ASSIGNMENT. Please return the listing exactly as written, but without its pictures.

· · ·

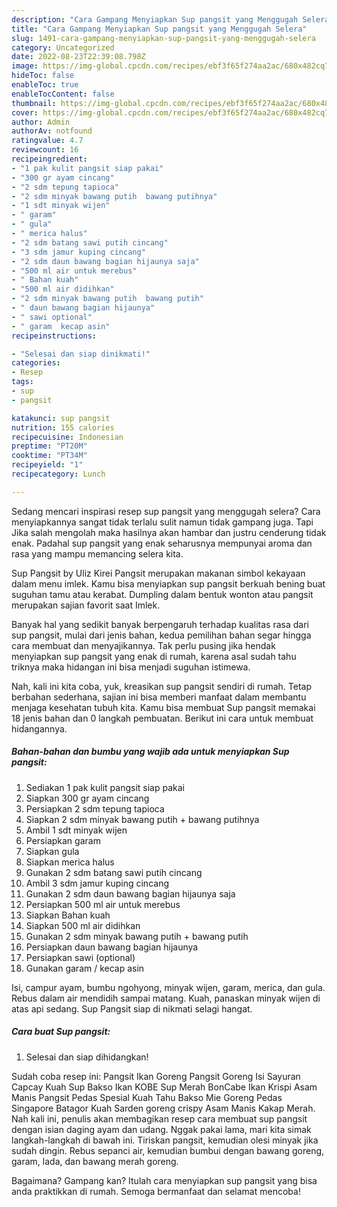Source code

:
 ```yaml
---
description: "Cara Gampang Menyiapkan Sup pangsit yang Menggugah Selera"
title: "Cara Gampang Menyiapkan Sup pangsit yang Menggugah Selera"
slug: 1491-cara-gampang-menyiapkan-sup-pangsit-yang-menggugah-selera
category: Uncategorized
date: 2022-08-23T22:39:08.798Z
image: https://img-global.cpcdn.com/recipes/ebf3f65f274aa2ac/680x482cq70/sup-pangsit-foto-resep-utama.jpg
hideToc: false
enableToc: true
enableTocContent: false
thumbnail: https://img-global.cpcdn.com/recipes/ebf3f65f274aa2ac/680x482cq70/sup-pangsit-foto-resep-utama.jpg
cover: https://img-global.cpcdn.com/recipes/ebf3f65f274aa2ac/680x482cq70/sup-pangsit-foto-resep-utama.jpg
author: Admin
authorAv: notfound
ratingvalue: 4.7
reviewcount: 16
recipeingredient:
- "1 pak kulit pangsit siap pakai"
- "300 gr ayam cincang"
- "2 sdm tepung tapioca"
- "2 sdm minyak bawang putih  bawang putihnya"
- "1 sdt minyak wijen"
- " garam"
- " gula"
- " merica halus"
- "2 sdm batang sawi putih cincang"
- "3 sdm jamur kuping cincang"
- "2 sdm daun bawang bagian hijaunya saja"
- "500 ml air untuk merebus"
- " Bahan kuah"
- "500 ml air didihkan"
- "2 sdm minyak bawang putih  bawang putih"
- " daun bawang bagian hijaunya"
- " sawi optional"
- " garam  kecap asin"
recipeinstructions:

- "Selesai dan siap dinikmati!"
categories:
- Resep
tags:
- sup
- pangsit

katakunci: sup pangsit 
nutrition: 155 calories
recipecuisine: Indonesian
preptime: "PT20M"
cooktime: "PT34M"
recipeyield: "1"
recipecategory: Lunch

---
```



Sedang mencari inspirasi resep sup pangsit yang menggugah selera? Cara menyiapkannya sangat tidak terlalu sulit namun tidak gampang juga. Tapi Jika salah mengolah maka hasilnya akan hambar dan justru cenderung tidak enak. Padahal sup pangsit yang enak seharusnya mempunyai aroma dan rasa yang mampu memancing selera kita.


Sup Pangsit by Uliz Kirei Pangsit merupakan makanan simbol kekayaan dalam menu imlek. Kamu bisa menyiapkan sup pangsit berkuah bening buat suguhan tamu atau kerabat. Dumpling dalam bentuk wonton atau pangsit merupakan sajian favorit saat Imlek.

Banyak hal yang sedikit banyak berpengaruh terhadap kualitas rasa dari sup pangsit, mulai dari jenis bahan, kedua pemilihan bahan segar hingga cara membuat dan menyajikannya. Tak perlu pusing jika hendak menyiapkan sup pangsit yang enak di rumah, karena asal sudah tahu triknya maka hidangan ini bisa menjadi suguhan istimewa.


Nah, kali ini kita coba, yuk, kreasikan sup pangsit sendiri di rumah. Tetap berbahan sederhana, sajian ini bisa memberi manfaat dalam membantu menjaga kesehatan tubuh kita. Kamu bisa membuat Sup pangsit memakai 18 jenis bahan dan 0 langkah pembuatan. Berikut ini cara untuk membuat hidangannya.

<!--inarticleads1-->

##### Bahan-bahan dan bumbu yang wajib ada untuk menyiapkan Sup pangsit:

1. Sediakan 1 pak kulit pangsit siap pakai
1. Siapkan 300 gr ayam cincang
1. Persiapkan 2 sdm tepung tapioca
1. Siapkan 2 sdm minyak bawang putih + bawang putihnya
1. Ambil 1 sdt minyak wijen
1. Persiapkan  garam
1. Siapkan  gula
1. Siapkan  merica halus
1. Gunakan 2 sdm batang sawi putih cincang
1. Ambil 3 sdm jamur kuping cincang
1. Gunakan 2 sdm daun bawang bagian hijaunya saja
1. Persiapkan 500 ml air untuk merebus
1. Siapkan  Bahan kuah
1. Siapkan 500 ml air didihkan
1. Gunakan 2 sdm minyak bawang putih + bawang putih
1. Persiapkan  daun bawang bagian hijaunya
1. Persiapkan  sawi (optional)
1. Gunakan  garam / kecap asin


Isi, campur ayam, bumbu ngohyong, minyak wijen, garam, merica, dan gula. Rebus dalam air mendidih sampai matang. Kuah, panaskan minyak wijen di atas api sedang. Sup Pangsit siap di nikmati selagi hangat. 

<!--inarticleads2-->

##### Cara buat Sup pangsit:


1. Selesai dan siap dihidangkan!

Sudah coba resep ini: Pangsit Ikan Goreng Pangsit Goreng Isi Sayuran Capcay Kuah Sup Bakso Ikan KOBE Sup Merah BonCabe Ikan Krispi Asam Manis Pangsit Pedas Spesial Kuah Tahu Bakso Mie Goreng Pedas Singapore Batagor Kuah Sarden goreng crispy Asam Manis Kakap Merah. Nah kali ini, penulis akan membagikan resep cara membuat sup pangsit dengan isian daging ayam dan udang. Nggak pakai lama, mari kita simak langkah-langkah di bawah ini. Tiriskan pangsit, kemudian olesi minyak jika sudah dingin. Rebus sepanci air, kemudian bumbui dengan bawang goreng, garam, lada, dan bawang merah goreng. 

Bagaimana? Gampang kan? Itulah cara menyiapkan sup pangsit yang bisa anda praktikkan di rumah. Semoga bermanfaat dan selamat mencoba!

· · ·

RESULT.
Source code

:
 ```yaml
---
description: "Cara Gampang Menyiapkan Sup pangsit yang Menggugah Selera"
title: "Cara Gampang Menyiapkan Sup pangsit yang Menggugah Selera"
slug: 1491-cara-gampang-menyiapkan-sup-pangsit-yang-menggugah-selera
category: Uncategorized
date: 2022-08-23T22:39:08.798Z
image: https://img-global.cpcdn.com/recipes/ebf3f65f274aa2ac/680x482cq70/sup-pangsit-foto-resep-utama.jpg
hideToc: false
enableToc: true
enableTocContent: false
thumbnail: https://img-global.cpcdn.com/recipes/ebf3f65f274aa2ac/680x482cq70/sup-pangsit-foto-resep-utama.jpg
cover: https://img-global.cpcdn.com/recipes/ebf3f65f274aa2ac/680x482cq70/sup-pangsit-foto-resep-utama.jpg
author: Admin
authorAv: notfound
ratingvalue: 4.7
reviewcount: 16
recipeingredient:
- "1 pak kulit pangsit siap pakai"
- "300 gr ayam cincang"
- "2 sdm tepung tapioca"
- "2 sdm minyak bawang putih  bawang putihnya"
- "1 sdt minyak wijen"
- " garam"
- " gula"
- " merica halus"
- "2 sdm batang sawi putih cincang"
- "3 sdm jamur kuping cincang"
- "2 sdm daun bawang bagian hijaunya saja"
- "500 ml air untuk merebus"
- " Bahan kuah"
- "500 ml air didihkan"
- "2 sdm minyak bawang putih  bawang putih"
- " daun bawang bagian hijaunya"
- " sawi optional"
- " garam  kecap asin"
recipeinstructions:

- "Selesai dan siap dinikmati!"
categories:
- Resep
tags:
- sup
- pangsit

katakunci: sup pangsit 
nutrition: 155 calories
recipecuisine: Indonesian
preptime: "PT20M"
cooktime: "PT34M"
recipeyield: "1"
recipecategory: Lunch

---
```



Sedang mencari inspirasi resep sup pangsit yang menggugah selera? Cara menyiapkannya sangat tidak terlalu sulit namun tidak gampang juga. Tapi Jika salah mengolah maka hasilnya akan hambar dan justru cenderung tidak enak. Padahal sup pangsit yang enak seharusnya mempunyai aroma dan rasa yang mampu memancing selera kita.


Sup Pangsit by Uliz Kirei Pangsit merupakan makanan simbol kekayaan dalam menu imlek. Kamu bisa menyiapkan sup pangsit berkuah bening buat suguhan tamu atau kerabat. Dumpling dalam bentuk wonton atau pangsit merupakan sajian favorit saat Imlek.

Banyak hal yang sedikit banyak berpengaruh terhadap kualitas rasa dari sup pangsit, mulai dari jenis bahan, kedua pemilihan bahan segar hingga cara membuat dan menyajikannya. Tak perlu pusing jika hendak menyiapkan sup pangsit yang enak di rumah, karena asal sudah tahu triknya maka hidangan ini bisa menjadi suguhan istimewa.


Nah, kali ini kita coba, yuk, kreasikan sup pangsit sendiri di rumah. Tetap berbahan sederhana, sajian ini bisa memberi manfaat dalam membantu menjaga kesehatan tubuh kita. Kamu bisa membuat Sup pangsit memakai 18 jenis bahan dan 0 langkah pembuatan. Berikut ini cara untuk membuat hidangannya.

<!--inarticleads1-->

##### Bahan-bahan dan bumbu yang wajib ada untuk menyiapkan Sup pangsit:

1. Sediakan 1 pak kulit pangsit siap pakai
1. Siapkan 300 gr ayam cincang
1. Persiapkan 2 sdm tepung tapioca
1. Siapkan 2 sdm minyak bawang putih + bawang putihnya
1. Ambil 1 sdt minyak wijen
1. Persiapkan  garam
1. Siapkan  gula
1. Siapkan  merica halus
1. Gunakan 2 sdm batang sawi putih cincang
1. Ambil 3 sdm jamur kuping cincang
1. Gunakan 2 sdm daun bawang bagian hijaunya saja
1. Persiapkan 500 ml air untuk merebus
1. Siapkan  Bahan kuah
1. Siapkan 500 ml air didihkan
1. Gunakan 2 sdm minyak bawang putih + bawang putih
1. Persiapkan  daun bawang bagian hijaunya
1. Persiapkan  sawi (optional)
1. Gunakan  garam / kecap asin


Isi, campur ayam, bumbu ngohyong, minyak wijen, garam, merica, dan gula. Rebus dalam air mendidih sampai matang. Kuah, panaskan minyak wijen di atas api sedang. Sup Pangsit siap di nikmati selagi hangat. 

<!--inarticleads2-->

##### Cara buat Sup pangsit:


1. Selesai dan siap dihidangkan!

Sudah coba resep ini: Pangsit Ikan Goreng Pangsit Goreng Isi Sayuran Capcay Kuah Sup Bakso Ikan KOBE Sup Merah BonCabe Ikan Krispi Asam Manis Pangsit Pedas Spesial Kuah Tahu Bakso Mie Goreng Pedas Singapore Batagor Kuah Sarden goreng crispy Asam Manis Kakap Merah. Nah kali ini, penulis akan membagikan resep cara membuat sup pangsit dengan isian daging ayam dan udang. Nggak pakai lama, mari kita simak langkah-langkah di bawah ini. Tiriskan pangsit, kemudian olesi minyak jika sudah dingin. Rebus sepanci air, kemudian bumbui dengan bawang goreng, garam, lada, dan bawang merah goreng. 

Bagaimana? Gampang kan? Itulah cara menyiapkan sup pangsit yang bisa anda praktikkan di rumah. Semoga bermanfaat dan selamat mencoba!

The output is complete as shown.